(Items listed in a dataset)
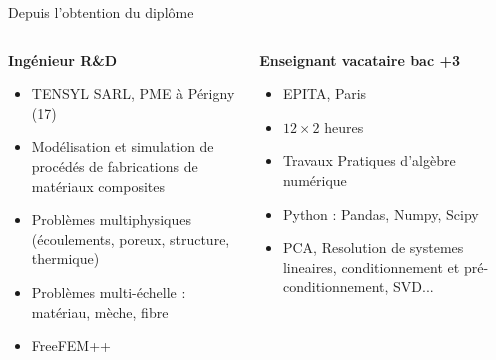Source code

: \documentclass{beamer}
\begin{document}
\begin{frame}{Depuis l'obtention du diplôme}
\begin{columns}[t]
    \begin{column}{0.49\textwidth}
        \centering
        \textbf{Ingénieur R\&D}
        \vspace{15pt}
        \begin{itemize}
            \item TENSYL SARL, PME à Périgny (17)
            \item Modélisation et simulation de procédés de fabrications de matériaux composites
            \item Problèmes multiphysiques (écoulements, poreux, structure, thermique)
            \item Problèmes multi-échelle : matériau, mèche, fibre
            \item FreeFEM++
        \end{itemize}
    \end{column}
    \begin{column}{0.49\textwidth}
        \centering
        \textbf{Enseignant vacataire bac +3}
        \vspace{15pt}
        \begin{itemize}
            \item EPITA, Paris
            \item $12 \times 2$ heures
            \item Travaux Pratiques d'algèbre numérique
            \item Python : Pandas, Numpy, Scipy
            \item PCA, Resolution de systemes lineaires, conditionnement et pré-conditionnement, SVD...
        \end{itemize}
    \end{column}
\end{columns}
\end{frame}
\end{document}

(Task prompt) Repeat the entries exactly. Any picture is to be left out.

(Solution)
Source code

: \documentclass{beamer}
\begin{document}
\begin{frame}{Depuis l'obtention du diplôme}
\begin{columns}[t]
    \begin{column}{0.49\textwidth}
        \centering
        \textbf{Ingénieur R\&D}
        \vspace{15pt}
        \begin{itemize}
            \item TENSYL SARL, PME à Périgny (17)
            \item Modélisation et simulation de procédés de fabrications de matériaux composites
            \item Problèmes multiphysiques (écoulements, poreux, structure, thermique)
            \item Problèmes multi-échelle : matériau, mèche, fibre
            \item FreeFEM++
        \end{itemize}
    \end{column}
    \begin{column}{0.49\textwidth}
        \centering
        \textbf{Enseignant vacataire bac +3}
        \vspace{15pt}
        \begin{itemize}
            \item EPITA, Paris
            \item $12 \times 2$ heures
            \item Travaux Pratiques d'algèbre numérique
            \item Python : Pandas, Numpy, Scipy
            \item PCA, Resolution de systemes lineaires, conditionnement et pré-conditionnement, SVD...
        \end{itemize}
    \end{column}
\end{columns}
\end{frame}
\end{document}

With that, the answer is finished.